My heart pounded and all the pent-up sexual tension inside me smoldered in my
veins. The need to tear into his flesh, to taste his blood, was unbearable.
“You don’t have what it takes to turn me on. Sorry, babe,
parasites don’t do it for me.”
I was going to kill him. “I. Am. Not. A. Parasite. I don’t
drink blood and you damn well know it. The Shadow Agency made me swear an oath.
I’ve never gone back on my promise.”
Oh, but I wanted to drink blood. I wanted it so bad it
burned my throat just to think about it. How good it would feel splashing
thickly over my tongue, sliding down my throat.
Despite every sense screaming at me to run away, I stepped
across the three dull, countersank headstones between us. Out of control didn’t
begin to describe how I felt. My gaze dropped from his eyes to the upturned
collar on his jacket. The cuff hid the vein in his throat I knew throbbed with
the rush of blood. His eyes narrowed and darkened as if he was reading my mind,
sensing my desire. The shadows in his gaze weren’t fear. I’d never met anyone
whose emotions were tied so directly to the ever-changing shade of their irises.

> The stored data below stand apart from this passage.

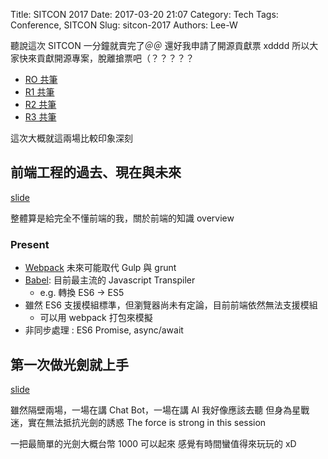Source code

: Title: SITCON 2017
Date: 2017-03-20 21:07
Category: Tech
Tags: Conference, SITCON
Slug: sitcon-2017
Authors: Lee-W

聽說這次 SITCON 一分鐘就賣完了＠＠
還好我申請了開源貢獻票 xdddd
所以大家快來貢獻開源專案，脫離搶票吧（？？？？？

<!--more-->

* [RO 共筆](https://hackmd.io/GYVgRgHAzALA7ABgLRjCGSYFMBMckCcOAJlEjjAnHAIYBsdIcwAjEA==?edit)
* [R1 共筆](https://hackmd.io/JwdgRgTAjCEQtAMygBhPALBiAOeOBTAYwGZ4ATAVmAMuxUsQxCA=?both)
* [R2 共筆](https://hackmd.io/CwVgnARghlBMAcBaAzAdgGzscDAzRUuUqi8AJrshBAAyqwCMZEQA?both)
* [R3 共筆](https://hackmd.io/MwNhBYFMDMCMEMC0BWADARnI85kkbMDogEwDsssJwJAxrGarEA==?both)

這次大概就這兩場比較印象深刻

## 前端工程的過去、現在與未來

[slide](http://slides.com/tz5514/deck-1-2#/)

整體算是給完全不懂前端的我，關於前端的知識 overview

### Present

* [Webpack](https://webpack.github.io) 未來可能取代 Gulp 與 grunt
* [Babel](https://babeljs.io): 目前最主流的 Javascript Transpiler
    * e.g. 轉換 ES6 → ES5
* 雖然 ES6 支援模組標準，但瀏覽器尚未有定論，目前前端依然無法支援模組
    * 可以用 webpack 打包來模擬
* 非同步處理 : ES6 Promise, async/await

## 第一次做光劍就上手

[slide](https://www.slideshare.net/mobile/ssuserb8be06/ss-73305383)

雖然隔壁兩場，一場在講 Chat Bot，一場在講 AI
我好像應該去聽
但身為星戰迷，實在無法抵抗光劍的誘惑
The force is strong in this session

一把最簡單的光劍大概台幣 1000 可以起來
感覺有時間蠻值得來玩玩的 xD
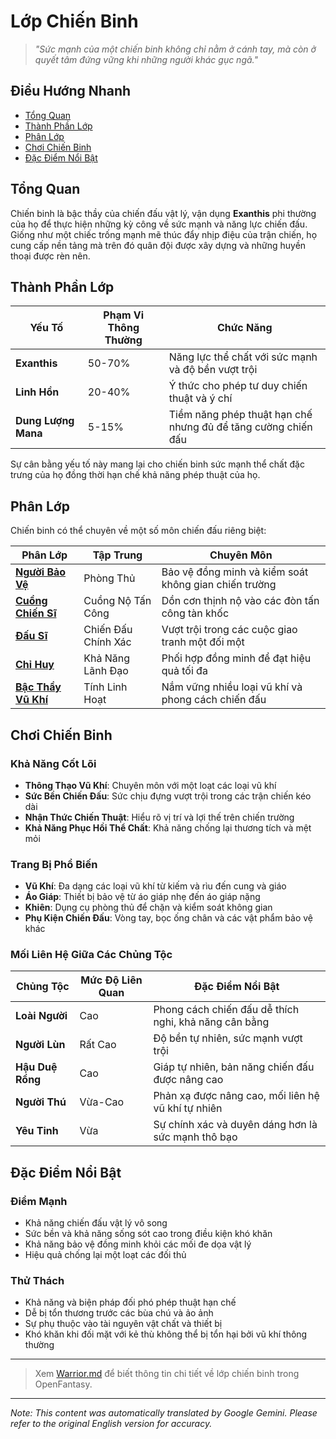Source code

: # Lớp Chiến Binh

> *"Sức mạnh của một chiến binh không chỉ nằm ở cánh tay, mà còn ở quyết tâm đứng vững khi những người khác gục ngã."*

## Điều Hướng Nhanh

- [Tổng Quan](#overview)
- [Thành Phần Lớp](#class-composition)
- [Phân Lớp](#subclasses)
- [Chơi Chiến Binh](#playing-a-warrior)
- [Đặc Điểm Nổi Bật](#notable-traits)

## Tổng Quan

Chiến binh là bậc thầy của chiến đấu vật lý, vận dụng **Exanthis** phi thường của họ để thực hiện những kỳ công về sức mạnh và năng lực chiến đấu. Giống như một chiếc trống mạnh mẽ thúc đẩy nhịp điệu của trận chiến, họ cung cấp nền tảng mà trên đó quân đội được xây dựng và những huyền thoại được rèn nên.

## Thành Phần Lớp

| Yếu Tố | Phạm Vi Thông Thường | Chức Năng |
|---------|---------------|----------|
| **Exanthis** | 50-70% | Năng lực thể chất với sức mạnh và độ bền vượt trội |
| **Linh Hồn** | 20-40% | Ý thức cho phép tư duy chiến thuật và ý chí |
| **Dung Lượng Mana** | 5-15% | Tiềm năng phép thuật hạn chế nhưng đủ để tăng cường chiến đấu |

Sự cân bằng yếu tố này mang lại cho chiến binh sức mạnh thể chất đặc trưng của họ đồng thời hạn chế khả năng phép thuật của họ.

## Phân Lớp

Chiến binh có thể chuyên về một số môn chiến đấu riêng biệt:

| Phân Lớp | Tập Trung | Chuyên Môn |
|----------|-------|-----------|
| [**Người Bảo Vệ**](Guardian.md) | Phòng Thủ | Bảo vệ đồng minh và kiểm soát không gian chiến trường |
| [**Cuồng Chiến Sĩ**](Berserker.md) | Cuồng Nộ Tấn Công | Dồn cơn thịnh nộ vào các đòn tấn công tàn khốc |
| [**Đấu Sĩ**](Duelist.md) | Chiến Đấu Chính Xác | Vượt trội trong các cuộc giao tranh một đối một |
| [**Chỉ Huy**](Commander.md) | Khả Năng Lãnh Đạo | Phối hợp đồng minh để đạt hiệu quả tối đa |
| [**Bậc Thầy Vũ Khí**](Weaponmaster.md) | Tính Linh Hoạt | Nắm vững nhiều loại vũ khí và phong cách chiến đấu |

## Chơi Chiến Binh

### Khả Năng Cốt Lõi

- **Thông Thạo Vũ Khí**: Chuyên môn với một loạt các loại vũ khí
- **Sức Bền Chiến Đấu**: Sức chịu đựng vượt trội trong các trận chiến kéo dài
- **Nhận Thức Chiến Thuật**: Hiểu rõ vị trí và lợi thế trên chiến trường
- **Khả Năng Phục Hồi Thể Chất**: Khả năng chống lại thương tích và mệt mỏi

### Trang Bị Phổ Biến

- **Vũ Khí**: Đa dạng các loại vũ khí từ kiếm và rìu đến cung và giáo
- **Áo Giáp**: Thiết bị bảo vệ từ áo giáp nhẹ đến áo giáp nặng
- **Khiên**: Dụng cụ phòng thủ để chặn và kiểm soát không gian
- **Phụ Kiện Chiến Đấu**: Vòng tay, bọc ống chân và các vật phẩm bảo vệ khác

### Mối Liên Hệ Giữa Các Chủng Tộc

| Chủng Tộc | Mức Độ Liên Quan | Đặc Điểm Nổi Bật |
|---------|----------|----------------|
| **Loài Người** | Cao | Phong cách chiến đấu dễ thích nghi, khả năng cân bằng |
| **Người Lùn** | Rất Cao | Độ bền tự nhiên, sức mạnh vượt trội |
| **Hậu Duệ Rồng** | Cao | Giáp tự nhiên, bản năng chiến đấu được nâng cao |
| **Người Thú** | Vừa-Cao | Phản xạ được nâng cao, mối liên hệ vũ khí tự nhiên |
| **Yêu Tinh** | Vừa | Sự chính xác và duyên dáng hơn là sức mạnh thô bạo |

## Đặc Điểm Nổi Bật

### Điểm Mạnh

- Khả năng chiến đấu vật lý vô song
- Sức bền và khả năng sống sót cao trong điều kiện khó khăn
- Khả năng bảo vệ đồng minh khỏi các mối đe dọa vật lý
- Hiệu quả chống lại một loạt các đối thủ

### Thử Thách

- Khả năng và biện pháp đối phó phép thuật hạn chế
- Dễ bị tổn thương trước các bùa chú và ảo ảnh
- Sự phụ thuộc vào tài nguyên vật chất và thiết bị
- Khó khăn khi đối mặt với kẻ thù không thể bị tổn hại bởi vũ khí thông thường

---

> Xem [Warrior.md](Warrior.md) để biết thông tin chi tiết về lớp chiến binh trong OpenFantasy.


---
_Note: This content was automatically translated by Google Gemini. Please refer to the original English version for accuracy._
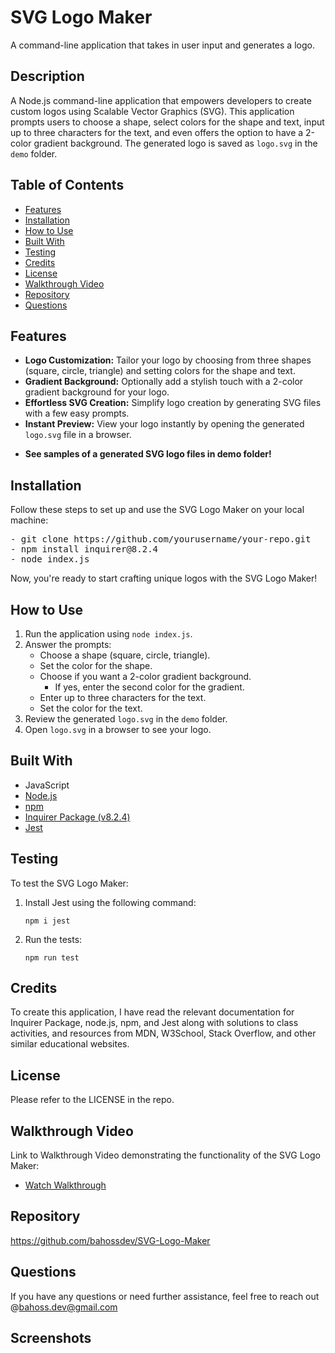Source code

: # SVG Logo Maker

A command-line application that takes in user input and generates a logo.

## Description
A Node.js command-line application that empowers developers to create custom logos using Scalable Vector Graphics (SVG). This application prompts users to choose a shape, select colors for the shape and text, input up to three characters for the text, and even offers the option to have a 2-color gradient background. The generated logo is saved as `logo.svg` in the `demo` folder.

## Table of Contents

*   [Features](#features)
*   [Installation](#installation)
*   [How to Use](#how-to-use)
*   [Built With](#built-with)
*   [Testing](#testing)
*   [Credits](#credits)
*   [License](#license)
*   [Walkthrough Video](#walkthrough-video)
*   [Repository](#repository)
*   [Questions](#questions)

## Features
*   **Logo Customization:** Tailor your logo by choosing from three shapes (square, circle, triangle) and setting colors for the shape and text.
*   **Gradient Background:** Optionally add a stylish touch with a 2-color gradient background for your logo.
*   **Effortless SVG Creation:** Simplify logo creation by generating SVG files with a few easy prompts.
*   **Instant Preview:** View your logo instantly by opening the generated `logo.svg` file in a browser.

  - **See samples of a generated SVG logo files in demo folder!**
  

## Installation
Follow these steps to set up and use the SVG Logo Maker on your local machine:
<pre>
- git clone https://github.com/yourusername/your-repo.git
- npm install inquirer@8.2.4
- node index.js
</pre>
Now, you're ready to start crafting unique logos with the SVG Logo Maker!

## How to Use
1.  Run the application using `node index.js`.
2.  Answer the prompts:
    *   Choose a shape (square, circle, triangle).
    *   Set the color for the shape.
    *   Choose if you want a 2-color gradient background.
        *   If yes, enter the second color for the gradient.
    *   Enter up to three characters for the text.
    *   Set the color for the text.
3.  Review the generated `logo.svg` in the `demo` folder.
4.  Open `logo.svg` in a browser to see your logo.


## Built With

- JavaScript
- [Node.js](https://nodejs.org/en)
- [npm](https://www.npmjs.com)
- [Inquirer Package (v8.2.4)](https://www.npmjs.com/package/inquirer/v/8.2.4)
- [Jest](https://www.npmjs.com/package/jest)

## Testing
To test the SVG Logo Maker:

1.  Install Jest using the following command:
    
    `npm i jest`
    
2.  Run the tests:
    
    `npm run test`

## Credits
To create this application, I have read the relevant documentation for Inquirer Package, node.js, npm, and Jest along with solutions to class activities, and resources from MDN, W3School, Stack Overflow, and other similar educational websites.

## License
Please refer to the LICENSE in the repo.

## Walkthrough Video 

Link to Walkthrough Video demonstrating the functionality of the SVG Logo Maker:
- [Watch Walkthrough](https://drive.google.com/file/d/1rFO2zrkltrflvTn0kQIjStCfnpBonqLd/view?usp=share_link)

## Repository
https://github.com/bahossdev/SVG-Logo-Maker

## Questions

If you have any questions or need further assistance, feel free to reach out @[bahoss.dev@gmail.com](mailto:bahoss.dev@gmail.com)

## Screenshots
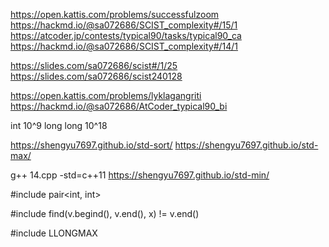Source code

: https://open.kattis.com/problems/successfulzoom
https://hackmd.io/@sa072686/SCIST_complexity#/15/1
https://atcoder.jp/contests/typical90/tasks/typical90_ca
https://hackmd.io/@sa072686/SCIST_complexity#/14/1

https://slides.com/sa072686/scist#/1/25
https://slides.com/sa072686/scist240128

https://open.kattis.com/problems/lyklagangriti
https://hackmd.io/@sa072686/AtCoder_typical90_bi

int 10^9
long long 10^18

https://shengyu7697.github.io/std-sort/
https://shengyu7697.github.io/std-max/

g++ 14.cpp -std=c++11
https://shengyu7697.github.io/std-min/

#include <utility>
pair<int, int>

#include <algorithm>
find(v.begind(), v.end(), x) != v.end()

#include <climits>
LLONGMAX
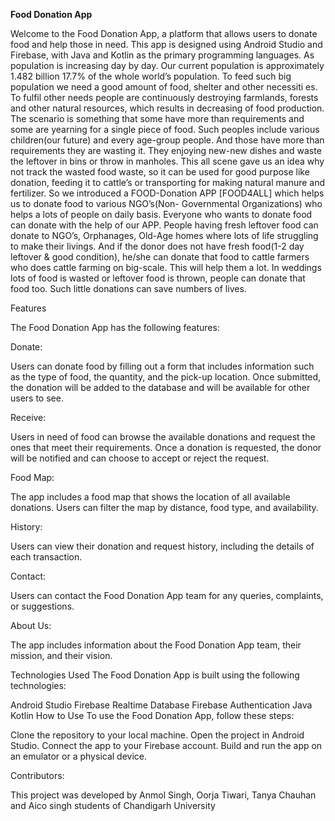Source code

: **Food Donation App**


Welcome to the Food Donation App, a platform that allows users to donate food and help those in need. This app is designed using Android Studio and Firebase, with Java and Kotlin as the primary programming languages. As population is increasing day by day.
Our current population is approximately 1.482 billion 17.7% of the whole world’s population. To feed such big population we need a good amount of food, shelter and other necessiti es. To fulfil other needs people are continuously destroying farmlands, forests and other natural resources, which results in decreasing of food production. The scenario is something that some have more than requirements and some are yearning for a single piece of food. Such peoples include various children(our future) and every age-group people. And those have more than requirements they are wasting it. They enjoying new-new dishes and waste the leftover in bins or throw in manholes. This all scene gave us an idea why not track the wasted food waste, so it can be used for good purpose like donation, feeding it to cattle’s or transporting for making natural manure and fertilizer. 
So we introduced a FOOD-Donation APP [FOOD4ALL] which helps us to donate food to various NGO’s(Non- Governmental Organizations) who helps a lots of people on daily basis. Everyone who wants to donate food can donate with the help of our APP. People having fresh leftover food can donate to NGO’s, Orphanages, Old-Age homes where lots of life struggling to make their livings. And if the donor does not have fresh food(1-2 day leftover & good condition), he/she can donate that food to cattle farmers who does cattle farming on big-scale. This will help them a lot. In weddings lots of food is wasted or leftover food is thrown, people can donate that food too. Such little donations can save numbers of lives. 

Features

The Food Donation App has the following features:

Donate:

Users can donate food by filling out a form that includes information such as the type of food, the quantity, and the pick-up location. Once submitted, the donation will be added to the database and will be available for other users to see.

Receive:

Users in need of food can browse the available donations and request the ones that meet their requirements. Once a donation is requested, the donor will be notified and can choose to accept or reject the request.

Food Map:

The app includes a food map that shows the location of all available donations. Users can filter the map by distance, food type, and availability.

History:

Users can view their donation and request history, including the details of each transaction.

Contact:

Users can contact the Food Donation App team for any queries, complaints, or suggestions.

About Us:

The app includes information about the Food Donation App team, their mission, and their vision.

Technologies Used
The Food Donation App is built using the following technologies:

Android Studio
Firebase Realtime Database
Firebase Authentication
Java
Kotlin
How to Use
To use the Food Donation App, follow these steps:

Clone the repository to your local machine.
Open the project in Android Studio.
Connect the app to your Firebase account.
Build and run the app on an emulator or a physical device.

Contributors:

This project was developed by Anmol Singh, Oorja Tiwari, Tanya Chauhan and Aico singh students of Chandigarh University


 
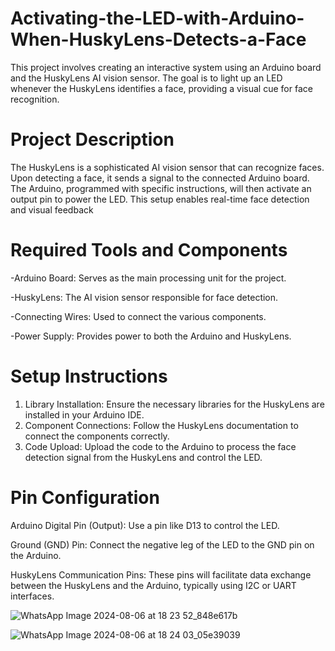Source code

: # Activating-the-LED-with-Arduino-When-HuskyLens-Detects-a-Face
This project involves creating an interactive system using an Arduino board and the HuskyLens AI vision sensor. The goal is to light up an LED whenever the HuskyLens identifies a face, providing a visual cue for face recognition.

# Project Description
The HuskyLens is a sophisticated AI vision sensor that can recognize faces. Upon detecting a face, it sends a signal to the connected Arduino board. The Arduino, programmed with specific instructions, will then activate an output pin to power the LED. This setup enables real-time face detection and visual feedback


# Required Tools and Components

-Arduino Board: Serves as the main processing unit for the project.

-HuskyLens: The AI vision sensor responsible for face detection.

-Connecting Wires: Used to connect the various components.

-Power Supply: Provides power to both the Arduino and HuskyLens.

# Setup Instructions
1. Library Installation: Ensure the necessary libraries for the HuskyLens are installed in your Arduino IDE.
2. Component Connections: Follow the HuskyLens documentation to connect the components correctly.
3. Code Upload: Upload the code to the Arduino to process the face detection signal from the HuskyLens and control the LED.

# Pin Configuration
Arduino Digital Pin (Output): Use a pin like D13 to control the LED.

Ground (GND) Pin: Connect the negative leg of the LED to the GND pin on the Arduino.

HuskyLens Communication Pins: These pins will facilitate data exchange between the HuskyLens and the Arduino, typically using I2C or UART interfaces.

![WhatsApp Image 2024-08-06 at 18 23 52_848e617b](https://github.com/user-attachments/assets/95565e47-d993-4c79-8d6b-5af209597e7b)

![WhatsApp Image 2024-08-06 at 18 24 03_05e39039](https://github.com/user-attachments/assets/6a007a41-1131-4289-85ed-e072f3013ca8)

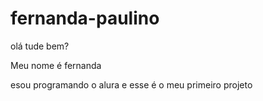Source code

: # fernanda-paulino
olá tude bem?

Meu nome é fernanda

esou programando o alura e esse é o meu primeiro projeto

Just like that, Micah checked out and the predator inside him checked in. Too
bad for both of us, his predator brought out mine.
Energy pulsed around us, drew us closer. The wind howled
through the pumpkin-orange leaves on the ground, picking them up, swirling them
around our bodies and tickling my calves. Before I knew what I was doing, I
slid my fingers down the front of his cotton shirt. My gaze followed their
trail until I heard the sharp hitch in his breath. I flicked my eyes up to meet
his.
Fire.
He grabbed my arm, tugged, and slammed me against his chest.
The air whooshed out of me. One inch at a time, he dragged me up until the tips
of our noses touched.
Micah’s gaze darted from my eyes to my mouth. Instinct
forced my tongue against my lower lip, moistening it. He exhaled sharply and
the warmth of his breath caressed my parted lips, danced along my now fully
extended fangs. The next five seconds that passed had to have been the longest
in my entire life. He didn’t kiss me. He didn’t yell at me. No. He let go of my
arm so abruptly I crashed to the pile of leaves with a crunch. It was only then
I was able to release the breath that had been stuck in my chest. Slow, steady,
the beast inside him retreated into the darkness. The image reminded me of a
hulking tiger fading into the jungle.
His lips curved, not a smile but a baring of teeth, as he
watched me pull myself to my feet. Micah didn’t try to help me up. Smart man.
If he had, consequences be damned, I might have killed him.
I wiped the bits of rust-colored leaves from my black cargo
pants and glared at him. He glared right back.
“You want me,” he said.
I was opening my mouth, more than ready to tell him all the
reasons why I didn’t want him, when something flickered in the distance. What
caught my attention wasn’t a figure but more a crackling of energy. Wind began
to swirl around us. My skin tightened until goose bumps raised the fine hairs
on my arms. A portal that allowed demons from other dimensions to cross into
ours had just been ripped open. The pungent scent of Brimstone burned my nose.
Micah and I snapped into mirrored fighting stances. It was
another sign we’d spent a little bit too much time training together.
I concentrated on the darkness and shoved my senses in front
of me without an ounce of finesse. Things came at me in a bumpy rush, almost
too overwhelming to process. The stench of decay was more than I could stomach.
But there on the horizon, I fixated on an old mausoleum and let the scent of
sulfur and death fade into the background. The stone walls of the crypt were
cracked and covered in a layer of green ivy. To the right of the edifice was an
angelic statue, the white marble turned ivory with age. Between the two, a
thick layer of opaque fog hugged the ground as it rolled into view. The haze
crept closer, billowing and pulsing with every consuming inch.
Humidity weighted the air. My skin grew clammy, my clothes
clinging. The temperature went from almost freezing to smoldering. Steam curled
from the ground to thicken the approaching fog.